◆ **Task description**: After finding the line that includes "Hours to/from Minutes" in the records below, transcribe it and each line after it through the last, exactly, and add nothing.
——
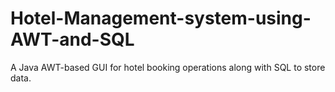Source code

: # Hotel-Management-system-using-AWT-and-SQL
 A Java AWT-based GUI for hotel booking operations along with SQL to store data.
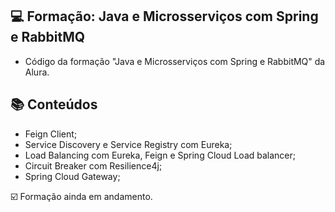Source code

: ## 💻 Formação: Java e Microsserviços com Spring e RabbitMQ

- Código da formação "Java e Microsserviços com Spring e RabbitMQ" da Alura.

## :books: Conteúdos
 - Feign Client;
 - Service Discovery e Service Registry com Eureka;
 - Load Balancing com Eureka, Feign e Spring Cloud Load balancer;
 - Circuit Breaker com Resilience4j;
 - Spring Cloud Gateway;

☑️ Formação ainda em andamento.
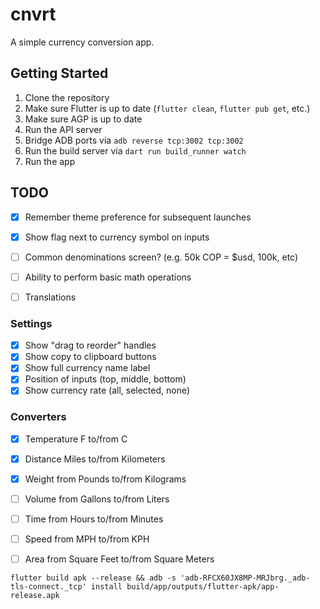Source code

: # cnvrt

A simple currency conversion app.


## Getting Started

1. Clone the repository
2. Make sure Flutter is up to date (`flutter clean`, `flutter pub get`, etc.)
3. Make sure AGP is up to date
4. Run the API server
5. Bridge ADB ports via `adb reverse tcp:3002 tcp:3002`
6. Run the build server via `dart run build_runner watch`
7. Run the app


## TODO

* [x] Remember theme preference for subsequent launches
* [x] Show flag next to currency symbol on inputs
* [ ] Common denominations screen? (e.g. 50k COP = $usd, 100k, etc)
* [ ] Ability to perform basic math operations
* [ ] Translations


### Settings

* [x] Show "drag to reorder" handles
* [x] Show copy to clipboard buttons
* [x] Show full currency name label
* [x] Position of inputs (top, middle, bottom)
* [x] Show currency rate (all, selected, none)

### Converters

* [x] Temperature F to/from C
* [x] Distance Miles to/from Kilometers
* [x] Weight from Pounds to/from Kilograms
* [ ] Volume from Gallons to/from Liters
* [ ] Time from Hours to/from Minutes
* [ ] Speed from MPH to/from KPH
* [ ] Area from Square Feet to/from Square Meters


`flutter build apk --release && adb -s 'adb-RFCX60JX8MP-MRJbrg._adb-tls-connect._tcp' install build/app/outputs/flutter-apk/app-release.apk`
——
◆ **Result below**:
* [ ] Time from Hours to/from Minutes
* [ ] Speed from MPH to/from KPH
* [ ] Area from Square Feet to/from Square Meters


`flutter build apk --release && adb -s 'adb-RFCX60JX8MP-MRJbrg._adb-tls-connect._tcp' install build/app/outputs/flutter-apk/app-release.apk`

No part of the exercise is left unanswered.